(Stored data)
▬▬▬
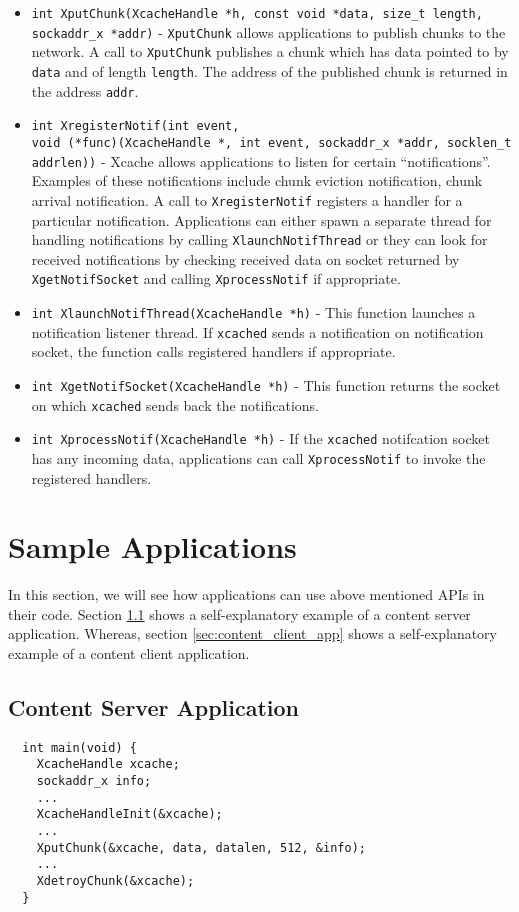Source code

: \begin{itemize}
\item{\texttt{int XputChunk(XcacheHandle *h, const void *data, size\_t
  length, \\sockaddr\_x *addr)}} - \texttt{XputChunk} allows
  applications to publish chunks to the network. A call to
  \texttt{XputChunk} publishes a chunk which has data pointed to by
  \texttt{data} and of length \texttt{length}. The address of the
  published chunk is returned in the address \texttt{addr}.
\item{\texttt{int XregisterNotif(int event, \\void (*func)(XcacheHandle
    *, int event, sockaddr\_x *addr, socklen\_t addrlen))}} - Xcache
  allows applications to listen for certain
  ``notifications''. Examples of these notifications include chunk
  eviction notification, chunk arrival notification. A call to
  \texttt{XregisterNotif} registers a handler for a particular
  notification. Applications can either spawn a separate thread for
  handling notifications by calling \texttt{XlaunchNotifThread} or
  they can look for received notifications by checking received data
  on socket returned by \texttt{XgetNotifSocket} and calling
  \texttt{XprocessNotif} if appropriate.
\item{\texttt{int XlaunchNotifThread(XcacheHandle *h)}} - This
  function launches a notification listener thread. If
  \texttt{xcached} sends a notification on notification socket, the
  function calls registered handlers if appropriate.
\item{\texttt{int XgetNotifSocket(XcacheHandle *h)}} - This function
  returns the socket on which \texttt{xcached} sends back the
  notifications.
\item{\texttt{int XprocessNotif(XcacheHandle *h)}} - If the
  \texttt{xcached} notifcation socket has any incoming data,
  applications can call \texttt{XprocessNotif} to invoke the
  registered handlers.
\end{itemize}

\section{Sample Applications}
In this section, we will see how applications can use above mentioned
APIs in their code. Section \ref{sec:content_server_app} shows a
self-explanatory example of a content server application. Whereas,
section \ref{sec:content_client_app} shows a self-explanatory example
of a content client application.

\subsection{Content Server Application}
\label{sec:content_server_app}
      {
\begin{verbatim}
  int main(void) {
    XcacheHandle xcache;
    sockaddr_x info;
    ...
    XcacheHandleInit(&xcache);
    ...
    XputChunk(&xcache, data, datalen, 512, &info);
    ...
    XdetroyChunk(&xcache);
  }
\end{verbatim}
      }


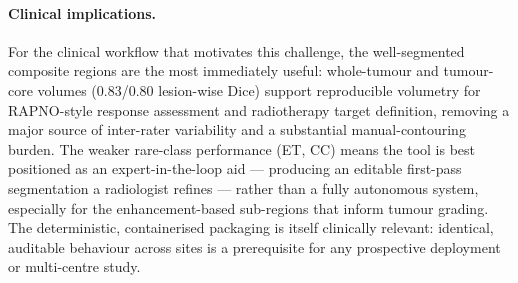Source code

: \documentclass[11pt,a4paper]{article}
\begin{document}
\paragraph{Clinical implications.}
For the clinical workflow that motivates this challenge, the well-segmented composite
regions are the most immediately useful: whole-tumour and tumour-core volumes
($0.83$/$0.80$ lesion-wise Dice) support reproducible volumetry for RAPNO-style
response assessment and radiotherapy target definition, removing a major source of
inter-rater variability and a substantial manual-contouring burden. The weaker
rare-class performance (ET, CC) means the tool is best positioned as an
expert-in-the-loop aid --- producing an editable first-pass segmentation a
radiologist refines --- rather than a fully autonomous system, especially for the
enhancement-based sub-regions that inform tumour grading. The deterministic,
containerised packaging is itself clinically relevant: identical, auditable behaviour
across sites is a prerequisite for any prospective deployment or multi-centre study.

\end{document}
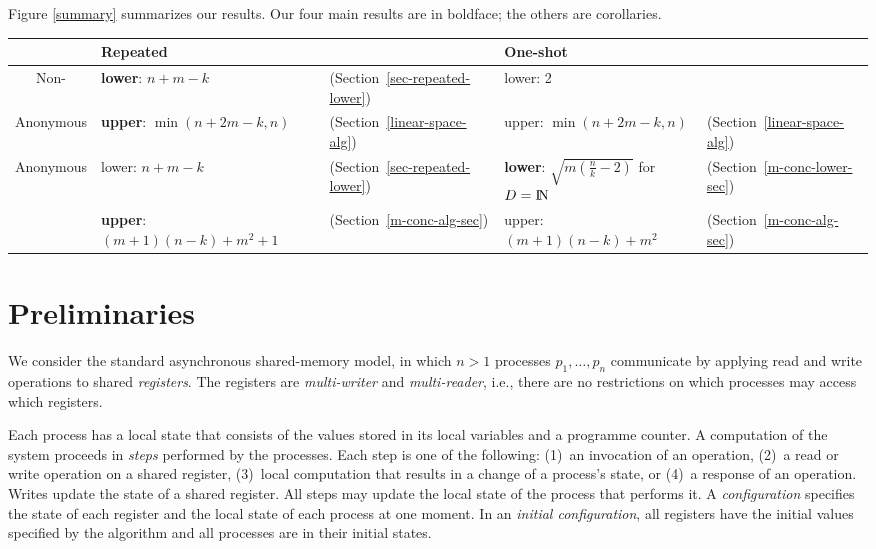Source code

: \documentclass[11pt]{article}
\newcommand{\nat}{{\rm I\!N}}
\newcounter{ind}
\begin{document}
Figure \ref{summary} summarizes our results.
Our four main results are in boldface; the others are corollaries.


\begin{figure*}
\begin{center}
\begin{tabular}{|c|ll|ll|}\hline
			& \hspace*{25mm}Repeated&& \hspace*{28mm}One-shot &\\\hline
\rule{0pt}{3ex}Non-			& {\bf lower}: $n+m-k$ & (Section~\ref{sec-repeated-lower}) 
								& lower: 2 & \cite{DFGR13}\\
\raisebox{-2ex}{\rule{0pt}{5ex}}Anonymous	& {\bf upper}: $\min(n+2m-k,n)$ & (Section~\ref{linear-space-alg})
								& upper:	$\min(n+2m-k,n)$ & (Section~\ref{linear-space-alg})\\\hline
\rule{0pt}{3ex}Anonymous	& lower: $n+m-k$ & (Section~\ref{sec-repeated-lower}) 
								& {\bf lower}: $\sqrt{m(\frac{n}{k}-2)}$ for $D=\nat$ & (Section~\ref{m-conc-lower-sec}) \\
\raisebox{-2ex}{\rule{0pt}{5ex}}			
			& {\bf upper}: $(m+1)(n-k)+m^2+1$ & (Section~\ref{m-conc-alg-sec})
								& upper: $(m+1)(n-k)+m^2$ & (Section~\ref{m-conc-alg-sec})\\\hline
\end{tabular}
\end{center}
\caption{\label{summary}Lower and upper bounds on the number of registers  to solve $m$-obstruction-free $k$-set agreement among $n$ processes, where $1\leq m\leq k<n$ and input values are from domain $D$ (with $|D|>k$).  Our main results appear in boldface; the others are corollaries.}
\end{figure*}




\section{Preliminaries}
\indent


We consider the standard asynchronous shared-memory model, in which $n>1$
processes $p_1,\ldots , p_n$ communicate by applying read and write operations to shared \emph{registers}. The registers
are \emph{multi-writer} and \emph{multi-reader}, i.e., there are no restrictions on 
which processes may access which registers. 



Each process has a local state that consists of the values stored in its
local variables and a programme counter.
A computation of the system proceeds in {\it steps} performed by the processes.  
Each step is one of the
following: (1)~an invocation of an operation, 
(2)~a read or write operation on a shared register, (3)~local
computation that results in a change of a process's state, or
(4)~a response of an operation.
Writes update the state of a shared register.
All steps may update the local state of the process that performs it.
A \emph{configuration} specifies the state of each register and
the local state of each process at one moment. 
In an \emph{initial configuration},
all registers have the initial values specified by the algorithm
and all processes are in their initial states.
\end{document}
▬▬▬
● Problem:
Identify every line above with the string "conc" in it. Copy those lines.

● Response to this exercise:
								& {\bf lower}: $\sqrt{m(\frac{n}{k}-2)}$ for $D=\nat$ & (Section~\ref{m-conc-lower-sec}) \\
			& {\bf upper}: $(m+1)(n-k)+m^2+1$ & (Section~\ref{m-conc-alg-sec})
								& upper: $(m+1)(n-k)+m^2$ & (Section~\ref{m-conc-alg-sec})\\\hline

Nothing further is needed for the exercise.